Today, teachers are paying for the mistakes committed by everyone: teachers, parents, pupils and the government. The teachers have their own share of the blame because they rush through their works in order to cover up their schemes. For that, they devise improper and outdated teaching methods that will instil sentences into the students and not knowledge. Hence, when these students forget the sentences, the underlying knowledge fizzles out with them.

We as parents have also contributed to this problem. We want our two-year old children in pre-nursery to start reading comprehension passages and writing two-paged compositions. If a school authority decides to take it easy with them so that they will learn at their pace, we either tell them to hurry up or we will withdraw our children to miracle-working schools, where teachers have mastered the act of mechanical teaching and learning. Hope we’re enjoying that now.

The government that packs up a lot of topics and subjects for children to study also has their share in the blame. How many times have their inspectoral bodies gone round to supervise how these children are taught? The Ministry of Education and Nigerian Educational Research and Development Centre (NERDC) should consider reducing the number of topics pupils in Primary 1 to 3 do in every subject. Five topics in a subject per term, as against ten or more that is obtainable now, is enough for these children. That way, teachers can spread a topic to two or three weeks and take their time to make sure that the students understood and assimilated what they learnt.
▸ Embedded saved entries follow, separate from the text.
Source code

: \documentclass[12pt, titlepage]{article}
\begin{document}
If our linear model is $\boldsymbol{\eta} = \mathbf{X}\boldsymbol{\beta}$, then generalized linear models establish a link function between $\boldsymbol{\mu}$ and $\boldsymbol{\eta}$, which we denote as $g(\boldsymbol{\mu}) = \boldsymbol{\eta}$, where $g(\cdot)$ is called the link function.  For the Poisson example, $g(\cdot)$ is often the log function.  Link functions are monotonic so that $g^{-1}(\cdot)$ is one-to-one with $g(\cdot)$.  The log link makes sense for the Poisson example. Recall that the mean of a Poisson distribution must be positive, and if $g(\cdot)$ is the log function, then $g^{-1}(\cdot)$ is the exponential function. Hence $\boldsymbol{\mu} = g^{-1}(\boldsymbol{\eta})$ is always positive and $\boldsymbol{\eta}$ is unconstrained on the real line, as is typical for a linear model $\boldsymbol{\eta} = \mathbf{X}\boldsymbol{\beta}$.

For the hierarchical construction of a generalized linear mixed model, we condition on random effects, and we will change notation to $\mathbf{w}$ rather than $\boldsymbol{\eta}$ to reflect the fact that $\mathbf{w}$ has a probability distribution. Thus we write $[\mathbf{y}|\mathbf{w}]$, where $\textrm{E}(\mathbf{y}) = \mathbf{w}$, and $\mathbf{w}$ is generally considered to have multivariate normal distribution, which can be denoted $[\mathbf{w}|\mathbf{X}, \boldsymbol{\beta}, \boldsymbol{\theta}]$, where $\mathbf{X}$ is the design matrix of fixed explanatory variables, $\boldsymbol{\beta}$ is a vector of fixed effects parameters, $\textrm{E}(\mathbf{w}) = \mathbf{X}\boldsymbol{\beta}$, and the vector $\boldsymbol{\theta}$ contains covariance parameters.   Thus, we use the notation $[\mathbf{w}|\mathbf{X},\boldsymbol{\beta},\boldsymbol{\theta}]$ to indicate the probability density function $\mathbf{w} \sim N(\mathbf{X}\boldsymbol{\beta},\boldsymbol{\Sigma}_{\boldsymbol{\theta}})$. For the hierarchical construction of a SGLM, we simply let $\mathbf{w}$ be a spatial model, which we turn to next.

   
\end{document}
As for we parents, let’s concentrate on teaching our children how to improve on themselves and not how to compete with their classmates. Most of the great men and women in history were not the best in their classes; some of them were even marked off by their teachers. But look at them today, history remembers and will continue to remember them. Let your child learn to be a winner and not a competitor.

And then for teachers and school owners, I think it’s time we changed our teaching methods. Enough with teaching without aid; enough with asking students/pupils to keep repeating what you said until they cram it; enough with spending time to teach on making the students copy voluminous notes so that it will look as if you were very industrious. We all are paying the price of past mistakes; it’s time to make a change.